Signed-off-by: Peter Zijlstra (Intel) <peterz@infradead.org>
Signed-off-by: Ingo Molnar <mingo@kernel.org>
Link: https://lore.kernel.org/r/20241104135518.650051565@infradead.org
---
kernel/events/core.c | 34 ++++++++++++++++++----------------
1 file changed, 18 insertions(+), 16 deletions(-)
diff --git a/kernel/events/core.c b/kernel/events/core.c
index 8321b71..0c7015f 100644
--- a/kernel/events/core.c
+++ b/kernel/events/core.c
@@ -1217,23 +1217,28 @@ static int perf_mux_hrtimer_restart_ipi(void *arg)

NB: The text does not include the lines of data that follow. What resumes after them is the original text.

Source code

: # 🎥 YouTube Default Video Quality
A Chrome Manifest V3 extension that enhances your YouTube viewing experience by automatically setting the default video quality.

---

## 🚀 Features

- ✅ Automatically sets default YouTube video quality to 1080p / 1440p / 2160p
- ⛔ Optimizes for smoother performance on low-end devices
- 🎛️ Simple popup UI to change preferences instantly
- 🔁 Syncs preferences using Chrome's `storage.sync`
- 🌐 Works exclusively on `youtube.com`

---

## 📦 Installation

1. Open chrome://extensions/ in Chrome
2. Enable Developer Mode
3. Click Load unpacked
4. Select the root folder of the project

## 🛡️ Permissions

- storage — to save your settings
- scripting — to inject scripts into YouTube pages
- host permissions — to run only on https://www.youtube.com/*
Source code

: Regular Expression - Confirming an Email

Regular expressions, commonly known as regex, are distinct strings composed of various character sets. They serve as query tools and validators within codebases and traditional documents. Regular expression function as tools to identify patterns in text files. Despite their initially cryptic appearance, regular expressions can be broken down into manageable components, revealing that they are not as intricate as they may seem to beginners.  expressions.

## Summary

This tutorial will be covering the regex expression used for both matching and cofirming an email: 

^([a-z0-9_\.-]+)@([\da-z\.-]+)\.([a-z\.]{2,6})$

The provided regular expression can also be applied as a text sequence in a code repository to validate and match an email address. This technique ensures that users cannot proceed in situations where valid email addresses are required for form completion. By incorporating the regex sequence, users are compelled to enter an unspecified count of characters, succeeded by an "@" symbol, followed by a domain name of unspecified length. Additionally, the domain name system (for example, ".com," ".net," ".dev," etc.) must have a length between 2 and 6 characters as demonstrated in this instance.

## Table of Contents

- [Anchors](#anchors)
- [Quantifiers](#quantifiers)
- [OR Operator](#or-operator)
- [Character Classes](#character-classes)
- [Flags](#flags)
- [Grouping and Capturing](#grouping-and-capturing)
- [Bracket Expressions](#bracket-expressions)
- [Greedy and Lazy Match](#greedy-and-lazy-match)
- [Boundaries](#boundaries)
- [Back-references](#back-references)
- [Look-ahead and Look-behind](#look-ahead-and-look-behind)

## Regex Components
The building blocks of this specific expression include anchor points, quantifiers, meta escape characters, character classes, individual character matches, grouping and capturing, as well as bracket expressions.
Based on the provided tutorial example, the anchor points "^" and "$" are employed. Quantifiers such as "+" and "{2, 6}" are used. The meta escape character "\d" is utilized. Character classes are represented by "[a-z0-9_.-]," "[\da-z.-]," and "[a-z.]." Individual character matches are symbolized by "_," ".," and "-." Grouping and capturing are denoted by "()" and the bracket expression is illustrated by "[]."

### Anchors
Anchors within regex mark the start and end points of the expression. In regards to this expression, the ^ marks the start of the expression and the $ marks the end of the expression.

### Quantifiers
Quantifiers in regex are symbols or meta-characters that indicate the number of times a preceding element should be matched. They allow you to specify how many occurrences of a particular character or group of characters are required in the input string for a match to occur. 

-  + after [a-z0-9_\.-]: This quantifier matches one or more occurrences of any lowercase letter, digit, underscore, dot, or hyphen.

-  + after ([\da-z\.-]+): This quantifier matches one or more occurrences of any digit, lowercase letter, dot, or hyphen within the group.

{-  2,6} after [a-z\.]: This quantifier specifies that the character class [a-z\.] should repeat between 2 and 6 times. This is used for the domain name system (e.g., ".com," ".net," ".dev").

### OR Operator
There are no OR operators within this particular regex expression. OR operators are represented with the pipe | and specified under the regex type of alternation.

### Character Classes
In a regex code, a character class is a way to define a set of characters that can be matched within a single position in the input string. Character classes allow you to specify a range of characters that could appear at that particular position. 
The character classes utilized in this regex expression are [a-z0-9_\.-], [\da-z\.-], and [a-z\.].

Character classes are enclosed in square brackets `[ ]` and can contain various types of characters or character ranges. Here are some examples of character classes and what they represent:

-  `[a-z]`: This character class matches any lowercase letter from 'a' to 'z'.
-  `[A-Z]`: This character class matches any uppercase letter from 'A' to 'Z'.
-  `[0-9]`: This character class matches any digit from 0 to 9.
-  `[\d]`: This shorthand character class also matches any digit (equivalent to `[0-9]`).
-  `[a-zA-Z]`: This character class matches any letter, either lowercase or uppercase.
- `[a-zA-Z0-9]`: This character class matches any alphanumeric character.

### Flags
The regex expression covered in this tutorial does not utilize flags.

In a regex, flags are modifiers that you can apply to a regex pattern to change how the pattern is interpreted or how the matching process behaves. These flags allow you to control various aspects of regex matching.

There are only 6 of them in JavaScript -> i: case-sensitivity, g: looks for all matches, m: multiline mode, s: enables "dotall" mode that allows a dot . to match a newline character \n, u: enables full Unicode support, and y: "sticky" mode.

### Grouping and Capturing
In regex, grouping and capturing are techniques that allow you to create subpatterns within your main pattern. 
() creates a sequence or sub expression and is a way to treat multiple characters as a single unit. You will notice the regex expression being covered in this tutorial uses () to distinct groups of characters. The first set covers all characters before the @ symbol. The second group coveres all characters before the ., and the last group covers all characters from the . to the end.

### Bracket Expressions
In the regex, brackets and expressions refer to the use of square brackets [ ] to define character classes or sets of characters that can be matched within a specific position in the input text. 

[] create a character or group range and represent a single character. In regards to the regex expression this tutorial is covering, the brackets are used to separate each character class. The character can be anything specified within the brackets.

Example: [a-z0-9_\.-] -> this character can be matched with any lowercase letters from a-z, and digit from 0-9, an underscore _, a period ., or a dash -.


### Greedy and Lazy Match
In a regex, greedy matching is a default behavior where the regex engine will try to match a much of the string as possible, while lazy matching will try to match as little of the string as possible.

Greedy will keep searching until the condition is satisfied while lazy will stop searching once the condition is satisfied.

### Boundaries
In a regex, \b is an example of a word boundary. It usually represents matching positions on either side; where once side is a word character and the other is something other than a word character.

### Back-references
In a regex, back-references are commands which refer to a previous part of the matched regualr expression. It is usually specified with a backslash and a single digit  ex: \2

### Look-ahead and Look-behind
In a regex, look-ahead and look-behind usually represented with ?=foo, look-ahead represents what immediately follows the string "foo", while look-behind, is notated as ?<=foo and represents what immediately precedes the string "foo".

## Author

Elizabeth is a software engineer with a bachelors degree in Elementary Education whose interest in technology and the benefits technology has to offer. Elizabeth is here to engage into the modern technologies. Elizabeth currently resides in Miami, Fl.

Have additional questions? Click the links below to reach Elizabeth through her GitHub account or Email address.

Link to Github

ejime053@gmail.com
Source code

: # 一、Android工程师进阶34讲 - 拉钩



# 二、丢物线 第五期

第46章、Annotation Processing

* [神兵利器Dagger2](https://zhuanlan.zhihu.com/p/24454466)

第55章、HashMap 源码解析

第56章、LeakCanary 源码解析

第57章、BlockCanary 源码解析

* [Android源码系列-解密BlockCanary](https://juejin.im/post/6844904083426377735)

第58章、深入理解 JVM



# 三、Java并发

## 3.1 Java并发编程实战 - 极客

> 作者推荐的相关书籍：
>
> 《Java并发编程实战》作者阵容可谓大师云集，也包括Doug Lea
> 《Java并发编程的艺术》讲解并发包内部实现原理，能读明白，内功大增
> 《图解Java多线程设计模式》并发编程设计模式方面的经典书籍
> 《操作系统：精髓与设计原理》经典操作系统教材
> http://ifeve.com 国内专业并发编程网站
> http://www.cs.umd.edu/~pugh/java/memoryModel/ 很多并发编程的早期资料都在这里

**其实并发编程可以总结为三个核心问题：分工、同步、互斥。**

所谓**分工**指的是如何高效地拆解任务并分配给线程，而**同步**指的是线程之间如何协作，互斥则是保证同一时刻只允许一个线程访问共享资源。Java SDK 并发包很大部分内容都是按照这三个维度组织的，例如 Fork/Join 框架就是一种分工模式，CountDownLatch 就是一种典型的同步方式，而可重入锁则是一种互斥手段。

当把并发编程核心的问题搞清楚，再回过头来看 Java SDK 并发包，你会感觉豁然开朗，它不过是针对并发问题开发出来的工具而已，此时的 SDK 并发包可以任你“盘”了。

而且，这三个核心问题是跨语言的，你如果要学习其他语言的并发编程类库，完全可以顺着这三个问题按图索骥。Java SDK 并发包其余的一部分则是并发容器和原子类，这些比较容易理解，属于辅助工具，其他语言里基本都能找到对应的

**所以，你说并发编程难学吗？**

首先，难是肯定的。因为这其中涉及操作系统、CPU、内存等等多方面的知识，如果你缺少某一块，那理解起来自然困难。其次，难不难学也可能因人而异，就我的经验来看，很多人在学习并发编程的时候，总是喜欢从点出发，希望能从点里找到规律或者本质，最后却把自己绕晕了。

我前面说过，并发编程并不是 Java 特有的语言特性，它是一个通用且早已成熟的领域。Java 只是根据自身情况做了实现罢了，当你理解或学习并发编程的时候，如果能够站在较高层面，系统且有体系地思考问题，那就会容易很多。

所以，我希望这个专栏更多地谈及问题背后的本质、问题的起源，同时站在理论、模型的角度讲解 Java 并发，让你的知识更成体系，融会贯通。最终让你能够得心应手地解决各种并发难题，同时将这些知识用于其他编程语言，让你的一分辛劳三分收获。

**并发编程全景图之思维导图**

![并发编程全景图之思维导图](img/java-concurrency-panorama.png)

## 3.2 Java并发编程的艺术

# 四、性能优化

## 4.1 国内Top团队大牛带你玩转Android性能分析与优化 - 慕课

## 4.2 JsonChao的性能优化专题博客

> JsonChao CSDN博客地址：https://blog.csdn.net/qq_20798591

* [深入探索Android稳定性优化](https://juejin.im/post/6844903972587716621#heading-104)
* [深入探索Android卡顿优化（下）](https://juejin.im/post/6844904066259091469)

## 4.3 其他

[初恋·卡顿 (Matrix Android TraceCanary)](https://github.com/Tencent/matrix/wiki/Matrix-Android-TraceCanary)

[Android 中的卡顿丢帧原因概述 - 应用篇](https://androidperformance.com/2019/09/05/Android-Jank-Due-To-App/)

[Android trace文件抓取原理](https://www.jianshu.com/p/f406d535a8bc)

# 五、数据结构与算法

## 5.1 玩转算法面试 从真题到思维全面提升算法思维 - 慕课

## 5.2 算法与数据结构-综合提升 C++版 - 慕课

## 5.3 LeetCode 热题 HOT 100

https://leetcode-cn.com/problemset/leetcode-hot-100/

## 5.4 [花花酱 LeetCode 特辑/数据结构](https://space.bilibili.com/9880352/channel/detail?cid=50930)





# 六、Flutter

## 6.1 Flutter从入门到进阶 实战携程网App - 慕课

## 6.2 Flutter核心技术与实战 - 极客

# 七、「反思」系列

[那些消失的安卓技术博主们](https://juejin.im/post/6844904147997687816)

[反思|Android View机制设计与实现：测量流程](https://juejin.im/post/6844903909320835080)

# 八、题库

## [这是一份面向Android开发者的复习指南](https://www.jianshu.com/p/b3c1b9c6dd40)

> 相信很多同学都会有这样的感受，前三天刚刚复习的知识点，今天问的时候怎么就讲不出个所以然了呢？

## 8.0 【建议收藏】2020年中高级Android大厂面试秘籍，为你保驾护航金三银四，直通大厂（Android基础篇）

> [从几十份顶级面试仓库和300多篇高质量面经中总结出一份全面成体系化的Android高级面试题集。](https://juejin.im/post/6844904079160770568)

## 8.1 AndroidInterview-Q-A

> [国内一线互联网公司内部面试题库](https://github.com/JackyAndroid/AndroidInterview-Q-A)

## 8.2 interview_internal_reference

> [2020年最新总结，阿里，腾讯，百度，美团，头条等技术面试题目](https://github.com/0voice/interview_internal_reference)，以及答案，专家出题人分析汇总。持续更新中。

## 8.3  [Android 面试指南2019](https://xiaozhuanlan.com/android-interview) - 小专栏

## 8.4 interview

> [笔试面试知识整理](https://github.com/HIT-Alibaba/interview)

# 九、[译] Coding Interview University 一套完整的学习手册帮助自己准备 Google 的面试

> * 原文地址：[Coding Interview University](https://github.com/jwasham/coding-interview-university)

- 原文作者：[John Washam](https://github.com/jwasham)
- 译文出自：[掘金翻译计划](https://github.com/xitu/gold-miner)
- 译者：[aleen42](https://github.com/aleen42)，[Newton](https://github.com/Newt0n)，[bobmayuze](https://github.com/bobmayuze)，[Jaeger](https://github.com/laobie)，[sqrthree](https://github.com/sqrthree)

return perf_mux_hrtimer_restart(arg);
}
+static __always_inline struct perf_cpu_pmu_context *this_cpc(struct pmu *pmu)
+{
+ return this_cpu_ptr(pmu->cpu_pmu_context);
+}
+
void perf_pmu_disable(struct pmu *pmu)
{
- int *count = &this_cpu_ptr(pmu->cpu_pmu_context)->pmu_disable_count;
+ int *count = &this_cpc(pmu)->pmu_disable_count;
if (!(*count)++)
pmu->pmu_disable(pmu);
}
void perf_pmu_enable(struct pmu *pmu)
{
- int *count = &this_cpu_ptr(pmu->cpu_pmu_context)->pmu_disable_count;
+ int *count = &this_cpc(pmu)->pmu_disable_count;
if (!--(*count))
pmu->pmu_enable(pmu);
}
static void perf_assert_pmu_disabled(struct pmu *pmu)
{
- int *count = &this_cpu_ptr(pmu->cpu_pmu_context)->pmu_disable_count;
+ int *count = &this_cpc(pmu)->pmu_disable_count;
WARN_ON_ONCE(*count == 0);
}
@@ -2355,7 +2360,7 @@ static void
event_sched_out(struct perf_event *event, struct perf_event_context *ctx)
{
struct perf_event_pmu_context *epc = event->pmu_ctx;
- struct perf_cpu_pmu_context *cpc = this_cpu_ptr(epc->pmu->cpu_pmu_context);
+ struct perf_cpu_pmu_context *cpc = this_cpc(epc->pmu);
enum perf_event_state state = PERF_EVENT_STATE_INACTIVE;
// XXX cpc serialization, probably per-cpu IRQ disabled
@@ -2496,9 +2501,8 @@ __perf_remove_from_context(struct perf_event *event,
pmu_ctx->rotate_necessary = 0;
if (ctx->task && ctx->is_active) {
- struct perf_cpu_pmu_context *cpc;
+ struct perf_cpu_pmu_context *cpc = this_cpc(pmu_ctx->pmu);
- cpc = this_cpu_ptr(pmu_ctx->pmu->cpu_pmu_context);
WARN_ON_ONCE(cpc->task_epc && cpc->task_epc != pmu_ctx);
cpc->task_epc = NULL;
}
@@ -2636,7 +2640,7 @@ static int
event_sched_in(struct perf_event *event, struct perf_event_context *ctx)
{
struct perf_event_pmu_context *epc = event->pmu_ctx;
- struct perf_cpu_pmu_context *cpc = this_cpu_ptr(epc->pmu->cpu_pmu_context);
+ struct perf_cpu_pmu_context *cpc = this_cpc(epc->pmu);
int ret = 0;
WARN_ON_ONCE(event->ctx != ctx);
@@ -2743,7 +2747,7 @@ error:
static int group_can_go_on(struct perf_event *event, int can_add_hw)
{
struct perf_event_pmu_context *epc = event->pmu_ctx;
- struct perf_cpu_pmu_context *cpc = this_cpu_ptr(epc->pmu->cpu_pmu_context);
+ struct perf_cpu_pmu_context *cpc = this_cpc(epc->pmu);
/*
* Groups consisting entirely of software events can always go on.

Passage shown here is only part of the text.